The task —
In the entries below, identify every line with the string "COMPONENTS" and copy it.

[Plain-text document sources]

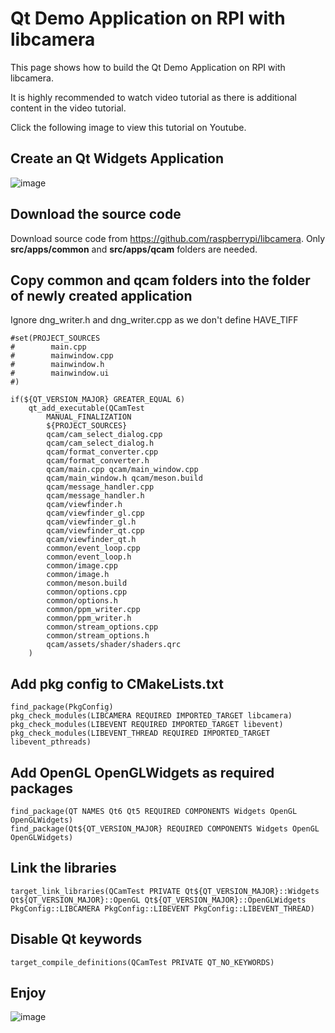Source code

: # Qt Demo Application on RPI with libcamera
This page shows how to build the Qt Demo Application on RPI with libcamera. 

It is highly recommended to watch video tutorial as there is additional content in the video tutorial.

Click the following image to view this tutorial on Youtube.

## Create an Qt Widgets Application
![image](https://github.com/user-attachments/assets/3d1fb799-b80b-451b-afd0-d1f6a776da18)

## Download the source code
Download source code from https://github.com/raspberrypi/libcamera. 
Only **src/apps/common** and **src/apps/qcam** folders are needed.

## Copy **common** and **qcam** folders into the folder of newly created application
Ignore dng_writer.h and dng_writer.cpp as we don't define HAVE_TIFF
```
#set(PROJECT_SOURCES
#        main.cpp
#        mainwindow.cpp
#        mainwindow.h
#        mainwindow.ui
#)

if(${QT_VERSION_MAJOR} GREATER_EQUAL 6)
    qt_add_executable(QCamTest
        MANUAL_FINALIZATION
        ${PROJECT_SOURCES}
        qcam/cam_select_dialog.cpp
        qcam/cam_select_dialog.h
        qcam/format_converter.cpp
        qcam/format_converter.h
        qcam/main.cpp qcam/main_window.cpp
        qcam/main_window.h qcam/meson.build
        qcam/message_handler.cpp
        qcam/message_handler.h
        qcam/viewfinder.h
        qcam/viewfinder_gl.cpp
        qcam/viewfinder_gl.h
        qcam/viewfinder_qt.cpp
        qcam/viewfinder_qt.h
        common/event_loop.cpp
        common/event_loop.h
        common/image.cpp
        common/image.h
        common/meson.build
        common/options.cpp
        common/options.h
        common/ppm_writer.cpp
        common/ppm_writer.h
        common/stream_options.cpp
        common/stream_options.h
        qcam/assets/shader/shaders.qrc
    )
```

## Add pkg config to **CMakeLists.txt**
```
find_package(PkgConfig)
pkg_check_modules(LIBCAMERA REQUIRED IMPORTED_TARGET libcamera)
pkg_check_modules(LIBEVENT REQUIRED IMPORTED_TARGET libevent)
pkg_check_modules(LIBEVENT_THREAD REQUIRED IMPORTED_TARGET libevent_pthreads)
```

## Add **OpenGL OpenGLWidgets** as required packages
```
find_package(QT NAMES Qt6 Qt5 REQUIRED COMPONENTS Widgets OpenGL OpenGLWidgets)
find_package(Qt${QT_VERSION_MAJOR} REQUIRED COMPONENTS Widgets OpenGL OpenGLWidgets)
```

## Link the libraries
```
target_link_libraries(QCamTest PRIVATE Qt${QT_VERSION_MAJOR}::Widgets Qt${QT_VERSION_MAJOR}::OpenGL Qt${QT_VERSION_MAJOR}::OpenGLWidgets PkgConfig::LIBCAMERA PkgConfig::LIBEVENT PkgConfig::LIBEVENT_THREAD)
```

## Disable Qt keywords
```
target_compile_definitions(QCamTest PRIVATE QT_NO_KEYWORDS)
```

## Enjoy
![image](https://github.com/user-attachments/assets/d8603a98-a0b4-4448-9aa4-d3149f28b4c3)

--

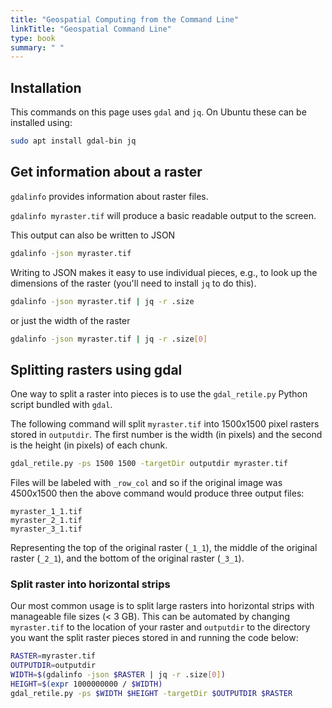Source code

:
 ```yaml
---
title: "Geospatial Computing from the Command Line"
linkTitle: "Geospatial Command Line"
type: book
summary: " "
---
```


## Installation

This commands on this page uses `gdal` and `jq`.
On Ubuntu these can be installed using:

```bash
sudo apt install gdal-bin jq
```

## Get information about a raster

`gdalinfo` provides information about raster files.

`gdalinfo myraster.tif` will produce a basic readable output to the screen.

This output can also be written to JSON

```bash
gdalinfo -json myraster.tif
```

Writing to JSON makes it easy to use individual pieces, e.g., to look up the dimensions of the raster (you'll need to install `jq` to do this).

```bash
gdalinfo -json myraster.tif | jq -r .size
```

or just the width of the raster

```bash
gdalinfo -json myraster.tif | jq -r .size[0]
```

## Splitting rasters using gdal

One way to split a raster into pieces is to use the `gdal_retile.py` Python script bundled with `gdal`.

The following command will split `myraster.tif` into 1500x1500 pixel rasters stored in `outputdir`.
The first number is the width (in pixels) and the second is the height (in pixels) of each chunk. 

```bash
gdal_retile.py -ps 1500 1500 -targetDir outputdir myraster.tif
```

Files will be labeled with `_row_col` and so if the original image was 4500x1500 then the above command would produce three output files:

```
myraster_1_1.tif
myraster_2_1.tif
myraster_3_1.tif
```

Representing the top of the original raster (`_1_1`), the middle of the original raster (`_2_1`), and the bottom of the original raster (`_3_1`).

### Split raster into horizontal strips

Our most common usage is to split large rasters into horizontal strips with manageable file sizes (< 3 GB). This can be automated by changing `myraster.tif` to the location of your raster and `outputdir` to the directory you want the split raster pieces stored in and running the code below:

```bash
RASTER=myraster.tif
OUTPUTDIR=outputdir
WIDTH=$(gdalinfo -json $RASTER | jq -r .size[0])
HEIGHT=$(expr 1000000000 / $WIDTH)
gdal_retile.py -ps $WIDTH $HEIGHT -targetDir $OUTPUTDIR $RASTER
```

* * *

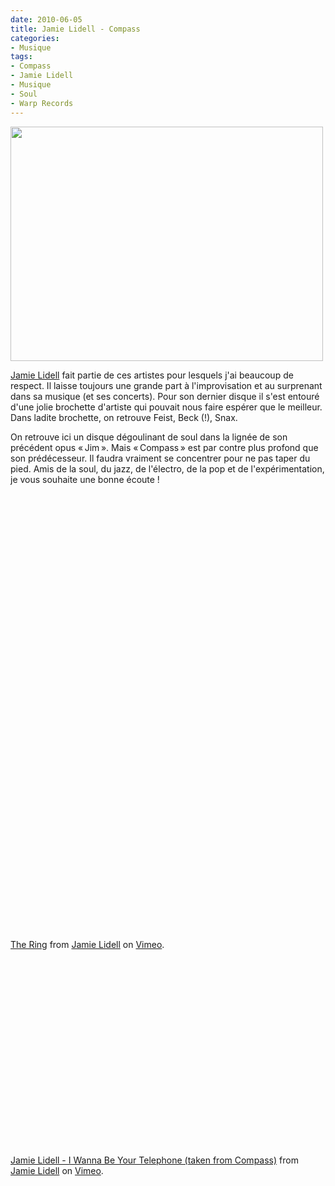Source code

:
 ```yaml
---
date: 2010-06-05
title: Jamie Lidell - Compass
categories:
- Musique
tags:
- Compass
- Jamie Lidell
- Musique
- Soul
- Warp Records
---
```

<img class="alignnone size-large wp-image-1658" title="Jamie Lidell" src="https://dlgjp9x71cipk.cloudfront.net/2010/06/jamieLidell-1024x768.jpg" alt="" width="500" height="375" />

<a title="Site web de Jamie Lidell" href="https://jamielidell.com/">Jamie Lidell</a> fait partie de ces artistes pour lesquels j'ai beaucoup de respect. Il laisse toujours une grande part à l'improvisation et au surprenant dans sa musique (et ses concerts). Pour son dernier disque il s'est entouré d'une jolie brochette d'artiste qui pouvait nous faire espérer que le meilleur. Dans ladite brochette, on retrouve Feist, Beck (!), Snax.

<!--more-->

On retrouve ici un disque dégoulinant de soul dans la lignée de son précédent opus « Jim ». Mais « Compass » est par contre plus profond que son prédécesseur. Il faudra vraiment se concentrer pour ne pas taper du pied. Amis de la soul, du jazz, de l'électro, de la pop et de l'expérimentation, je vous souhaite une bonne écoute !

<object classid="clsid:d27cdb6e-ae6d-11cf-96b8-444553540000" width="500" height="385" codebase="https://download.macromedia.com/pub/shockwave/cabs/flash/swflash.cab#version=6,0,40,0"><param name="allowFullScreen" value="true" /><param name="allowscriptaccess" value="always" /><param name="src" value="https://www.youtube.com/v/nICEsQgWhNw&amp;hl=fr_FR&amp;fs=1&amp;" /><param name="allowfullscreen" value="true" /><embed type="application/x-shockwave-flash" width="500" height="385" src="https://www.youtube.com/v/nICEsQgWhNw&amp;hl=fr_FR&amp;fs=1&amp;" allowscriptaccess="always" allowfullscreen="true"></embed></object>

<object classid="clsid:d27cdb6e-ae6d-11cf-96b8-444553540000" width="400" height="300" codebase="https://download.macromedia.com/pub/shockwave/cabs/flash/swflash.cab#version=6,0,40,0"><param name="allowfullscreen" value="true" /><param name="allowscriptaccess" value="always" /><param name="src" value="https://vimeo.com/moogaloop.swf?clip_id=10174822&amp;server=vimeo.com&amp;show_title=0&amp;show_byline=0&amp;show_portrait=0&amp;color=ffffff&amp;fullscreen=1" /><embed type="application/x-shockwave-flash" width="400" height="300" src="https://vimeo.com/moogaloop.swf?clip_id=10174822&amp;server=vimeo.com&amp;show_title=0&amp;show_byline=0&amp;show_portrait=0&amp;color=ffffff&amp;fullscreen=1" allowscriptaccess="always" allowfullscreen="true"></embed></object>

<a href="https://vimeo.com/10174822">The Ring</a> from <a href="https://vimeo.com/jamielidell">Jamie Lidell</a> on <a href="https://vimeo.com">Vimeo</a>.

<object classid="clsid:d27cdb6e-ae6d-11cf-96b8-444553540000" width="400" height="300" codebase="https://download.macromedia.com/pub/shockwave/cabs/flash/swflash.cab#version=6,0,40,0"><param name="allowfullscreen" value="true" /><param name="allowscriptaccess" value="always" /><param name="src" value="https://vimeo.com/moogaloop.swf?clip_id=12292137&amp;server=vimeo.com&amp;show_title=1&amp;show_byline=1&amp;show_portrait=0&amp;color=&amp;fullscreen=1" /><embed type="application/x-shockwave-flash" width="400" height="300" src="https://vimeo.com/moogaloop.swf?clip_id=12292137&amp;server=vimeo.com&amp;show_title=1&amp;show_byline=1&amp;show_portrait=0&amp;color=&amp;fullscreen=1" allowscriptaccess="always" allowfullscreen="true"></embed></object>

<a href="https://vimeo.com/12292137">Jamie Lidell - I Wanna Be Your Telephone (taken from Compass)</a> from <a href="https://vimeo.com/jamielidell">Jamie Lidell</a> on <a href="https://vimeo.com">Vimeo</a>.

Completed task —
find_package(QT NAMES Qt6 Qt5 REQUIRED COMPONENTS Widgets OpenGL OpenGLWidgets)
find_package(Qt${QT_VERSION_MAJOR} REQUIRED COMPONENTS Widgets OpenGL OpenGLWidgets)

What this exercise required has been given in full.